O especialista revela que se impressiona com a surpresa das pessoas quando fala sobre o assunto, e isto o levou a entender que o tema circula pouco fora das bolhas acadêmicas. Ele diz que procura resgatar as experiências cotidianas das pessoas: se há saneamento básico, transporte, acesso ao sistema de saúde, escolas, equipamentos de culturas e coleta de lixo nos territórios onde vivem.

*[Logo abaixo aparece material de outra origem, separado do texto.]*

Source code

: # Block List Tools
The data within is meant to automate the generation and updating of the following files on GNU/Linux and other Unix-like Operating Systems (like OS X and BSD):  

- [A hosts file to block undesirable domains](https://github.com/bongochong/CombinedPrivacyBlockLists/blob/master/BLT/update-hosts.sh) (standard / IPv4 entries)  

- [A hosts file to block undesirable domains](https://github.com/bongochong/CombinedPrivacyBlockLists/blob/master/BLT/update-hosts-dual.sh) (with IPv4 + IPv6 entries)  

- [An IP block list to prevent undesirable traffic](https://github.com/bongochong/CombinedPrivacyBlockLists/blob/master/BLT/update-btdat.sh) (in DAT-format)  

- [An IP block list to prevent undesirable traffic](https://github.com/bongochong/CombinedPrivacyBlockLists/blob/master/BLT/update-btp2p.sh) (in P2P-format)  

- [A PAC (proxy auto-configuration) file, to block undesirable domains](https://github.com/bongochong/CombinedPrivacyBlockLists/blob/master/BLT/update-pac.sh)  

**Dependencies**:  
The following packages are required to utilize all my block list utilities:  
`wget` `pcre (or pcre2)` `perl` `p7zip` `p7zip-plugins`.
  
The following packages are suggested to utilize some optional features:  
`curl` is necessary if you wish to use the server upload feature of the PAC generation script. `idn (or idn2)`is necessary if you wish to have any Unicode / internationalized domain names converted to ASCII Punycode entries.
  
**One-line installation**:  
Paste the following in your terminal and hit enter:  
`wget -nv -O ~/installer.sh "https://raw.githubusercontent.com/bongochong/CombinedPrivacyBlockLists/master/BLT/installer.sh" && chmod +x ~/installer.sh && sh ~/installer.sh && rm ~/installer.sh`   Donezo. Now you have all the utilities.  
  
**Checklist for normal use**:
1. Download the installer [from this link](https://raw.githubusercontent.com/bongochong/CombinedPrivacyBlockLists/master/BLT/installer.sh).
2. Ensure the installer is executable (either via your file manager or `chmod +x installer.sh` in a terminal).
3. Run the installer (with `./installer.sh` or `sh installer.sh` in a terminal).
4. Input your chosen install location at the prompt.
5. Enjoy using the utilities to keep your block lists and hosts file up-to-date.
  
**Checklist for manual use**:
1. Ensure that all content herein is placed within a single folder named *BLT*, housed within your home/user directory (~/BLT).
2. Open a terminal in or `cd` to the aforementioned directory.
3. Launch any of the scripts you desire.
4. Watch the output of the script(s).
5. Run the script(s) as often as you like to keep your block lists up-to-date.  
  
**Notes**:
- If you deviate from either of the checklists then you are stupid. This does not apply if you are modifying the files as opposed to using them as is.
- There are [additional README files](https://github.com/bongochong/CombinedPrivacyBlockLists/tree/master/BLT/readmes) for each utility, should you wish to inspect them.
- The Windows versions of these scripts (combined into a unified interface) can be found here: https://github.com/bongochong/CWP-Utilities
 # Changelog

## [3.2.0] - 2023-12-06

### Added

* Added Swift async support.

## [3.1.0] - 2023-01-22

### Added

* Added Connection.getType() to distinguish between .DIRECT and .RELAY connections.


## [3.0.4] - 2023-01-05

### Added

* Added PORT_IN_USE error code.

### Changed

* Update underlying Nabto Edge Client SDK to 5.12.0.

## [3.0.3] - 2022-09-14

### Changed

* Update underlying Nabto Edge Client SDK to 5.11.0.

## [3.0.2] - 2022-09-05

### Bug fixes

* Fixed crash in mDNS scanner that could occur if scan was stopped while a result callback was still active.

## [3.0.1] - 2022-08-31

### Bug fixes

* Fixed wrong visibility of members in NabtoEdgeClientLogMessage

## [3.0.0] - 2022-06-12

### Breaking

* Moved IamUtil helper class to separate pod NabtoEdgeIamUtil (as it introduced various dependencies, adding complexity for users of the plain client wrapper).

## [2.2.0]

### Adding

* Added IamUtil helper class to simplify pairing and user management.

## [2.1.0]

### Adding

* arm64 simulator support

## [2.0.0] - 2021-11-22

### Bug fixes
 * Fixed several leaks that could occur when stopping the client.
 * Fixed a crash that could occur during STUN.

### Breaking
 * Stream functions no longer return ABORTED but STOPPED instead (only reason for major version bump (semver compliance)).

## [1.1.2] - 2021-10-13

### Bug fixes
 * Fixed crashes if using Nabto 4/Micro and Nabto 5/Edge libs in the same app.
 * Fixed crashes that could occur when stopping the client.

“Qual é a cor da maioria dos moradores de sua comunidade. E como essas regiões são impactadas por extremos climáticos. E a partir das respostas eu explico que a realidade dessas pessoas é atravessada pelo racismo ambiental, uma vez que a exclusão social/racial está posta em uma população majoritariamente negra, pobre e periférica”, disse ele.

Área impactada por fortes chuvas/ Foto: Tomaz Silva/Agência Brasil

O intelectual entende que cada região brasileira possui suas particularidades, mas mesmo assim o racismo ambiental se faz presente em todas elas. Marco explica que como vivemos num país continental, as especificidades culturais e regionais afetam as populações e seus territórios originais de muitas maneiras.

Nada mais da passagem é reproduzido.